Collected data:
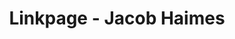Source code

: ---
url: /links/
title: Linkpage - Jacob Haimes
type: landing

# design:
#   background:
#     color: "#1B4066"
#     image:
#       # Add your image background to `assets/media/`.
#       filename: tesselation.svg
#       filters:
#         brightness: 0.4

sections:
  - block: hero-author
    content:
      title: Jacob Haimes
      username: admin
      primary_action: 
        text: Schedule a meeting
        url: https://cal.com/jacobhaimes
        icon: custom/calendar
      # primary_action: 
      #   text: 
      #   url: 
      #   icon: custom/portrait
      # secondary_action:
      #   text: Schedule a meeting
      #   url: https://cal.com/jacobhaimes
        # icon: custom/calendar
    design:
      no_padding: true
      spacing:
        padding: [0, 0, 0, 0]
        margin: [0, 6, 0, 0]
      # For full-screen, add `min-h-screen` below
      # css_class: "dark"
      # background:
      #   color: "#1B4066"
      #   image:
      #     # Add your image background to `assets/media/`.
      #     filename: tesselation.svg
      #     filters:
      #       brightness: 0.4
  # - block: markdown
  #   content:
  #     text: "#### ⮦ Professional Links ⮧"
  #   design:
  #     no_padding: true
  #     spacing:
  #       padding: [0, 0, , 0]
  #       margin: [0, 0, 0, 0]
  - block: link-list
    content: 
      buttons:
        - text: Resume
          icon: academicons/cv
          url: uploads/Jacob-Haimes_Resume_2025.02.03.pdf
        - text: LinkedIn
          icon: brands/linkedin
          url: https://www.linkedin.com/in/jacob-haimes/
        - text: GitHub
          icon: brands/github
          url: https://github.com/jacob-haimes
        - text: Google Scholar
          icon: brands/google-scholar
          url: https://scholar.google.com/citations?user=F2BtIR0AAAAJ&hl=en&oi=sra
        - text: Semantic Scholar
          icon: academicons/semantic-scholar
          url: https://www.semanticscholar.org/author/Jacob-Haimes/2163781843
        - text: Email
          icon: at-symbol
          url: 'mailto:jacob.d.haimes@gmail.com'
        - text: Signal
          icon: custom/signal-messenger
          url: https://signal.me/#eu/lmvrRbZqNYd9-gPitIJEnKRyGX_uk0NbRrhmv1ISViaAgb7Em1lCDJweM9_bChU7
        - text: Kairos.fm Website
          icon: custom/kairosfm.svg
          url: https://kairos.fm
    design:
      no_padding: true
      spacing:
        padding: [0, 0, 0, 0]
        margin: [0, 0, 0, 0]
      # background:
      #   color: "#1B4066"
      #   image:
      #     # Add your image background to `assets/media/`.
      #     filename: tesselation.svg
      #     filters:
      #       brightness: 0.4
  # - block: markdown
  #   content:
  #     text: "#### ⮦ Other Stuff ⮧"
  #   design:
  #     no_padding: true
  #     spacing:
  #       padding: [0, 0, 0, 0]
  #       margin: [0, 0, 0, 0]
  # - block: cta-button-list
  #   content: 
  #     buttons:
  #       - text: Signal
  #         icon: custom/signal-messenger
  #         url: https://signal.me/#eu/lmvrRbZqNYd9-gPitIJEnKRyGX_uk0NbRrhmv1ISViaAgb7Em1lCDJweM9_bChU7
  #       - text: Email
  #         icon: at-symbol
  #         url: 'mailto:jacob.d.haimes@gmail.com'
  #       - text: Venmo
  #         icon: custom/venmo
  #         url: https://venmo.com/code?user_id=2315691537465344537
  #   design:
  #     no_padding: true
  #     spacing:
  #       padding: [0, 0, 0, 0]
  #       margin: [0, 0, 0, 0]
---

_What is being asked_
With the pictures omitted, reproduce the records in full and exactly.

_Result of the exercise_
Source code

: ---
url: /links/
title: Linkpage - Jacob Haimes
type: landing

# design:
#   background:
#     color: "#1B4066"
#     image:
#       # Add your image background to `assets/media/`.
#       filename: tesselation.svg
#       filters:
#         brightness: 0.4

sections:
  - block: hero-author
    content:
      title: Jacob Haimes
      username: admin
      primary_action: 
        text: Schedule a meeting
        url: https://cal.com/jacobhaimes
        icon: custom/calendar
      # primary_action: 
      #   text: 
      #   url: 
      #   icon: custom/portrait
      # secondary_action:
      #   text: Schedule a meeting
      #   url: https://cal.com/jacobhaimes
        # icon: custom/calendar
    design:
      no_padding: true
      spacing:
        padding: [0, 0, 0, 0]
        margin: [0, 6, 0, 0]
      # For full-screen, add `min-h-screen` below
      # css_class: "dark"
      # background:
      #   color: "#1B4066"
      #   image:
      #     # Add your image background to `assets/media/`.
      #     filename: tesselation.svg
      #     filters:
      #       brightness: 0.4
  # - block: markdown
  #   content:
  #     text: "#### ⮦ Professional Links ⮧"
  #   design:
  #     no_padding: true
  #     spacing:
  #       padding: [0, 0, , 0]
  #       margin: [0, 0, 0, 0]
  - block: link-list
    content: 
      buttons:
        - text: Resume
          icon: academicons/cv
          url: uploads/Jacob-Haimes_Resume_2025.02.03.pdf
        - text: LinkedIn
          icon: brands/linkedin
          url: https://www.linkedin.com/in/jacob-haimes/
        - text: GitHub
          icon: brands/github
          url: https://github.com/jacob-haimes
        - text: Google Scholar
          icon: brands/google-scholar
          url: https://scholar.google.com/citations?user=F2BtIR0AAAAJ&hl=en&oi=sra
        - text: Semantic Scholar
          icon: academicons/semantic-scholar
          url: https://www.semanticscholar.org/author/Jacob-Haimes/2163781843
        - text: Email
          icon: at-symbol
          url: 'mailto:jacob.d.haimes@gmail.com'
        - text: Signal
          icon: custom/signal-messenger
          url: https://signal.me/#eu/lmvrRbZqNYd9-gPitIJEnKRyGX_uk0NbRrhmv1ISViaAgb7Em1lCDJweM9_bChU7
        - text: Kairos.fm Website
          icon: custom/kairosfm.svg
          url: https://kairos.fm
    design:
      no_padding: true
      spacing:
        padding: [0, 0, 0, 0]
        margin: [0, 0, 0, 0]
      # background:
      #   color: "#1B4066"
      #   image:
      #     # Add your image background to `assets/media/`.
      #     filename: tesselation.svg
      #     filters:
      #       brightness: 0.4
  # - block: markdown
  #   content:
  #     text: "#### ⮦ Other Stuff ⮧"
  #   design:
  #     no_padding: true
  #     spacing:
  #       padding: [0, 0, 0, 0]
  #       margin: [0, 0, 0, 0]
  # - block: cta-button-list
  #   content: 
  #     buttons:
  #       - text: Signal
  #         icon: custom/signal-messenger
  #         url: https://signal.me/#eu/lmvrRbZqNYd9-gPitIJEnKRyGX_uk0NbRrhmv1ISViaAgb7Em1lCDJweM9_bChU7
  #       - text: Email
  #         icon: at-symbol
  #         url: 'mailto:jacob.d.haimes@gmail.com'
  #       - text: Venmo
  #         icon: custom/venmo
  #         url: https://venmo.com/code?user_id=2315691537465344537
  #   design:
  #     no_padding: true
  #     spacing:
  #       padding: [0, 0, 0, 0]
  #       margin: [0, 0, 0, 0]
---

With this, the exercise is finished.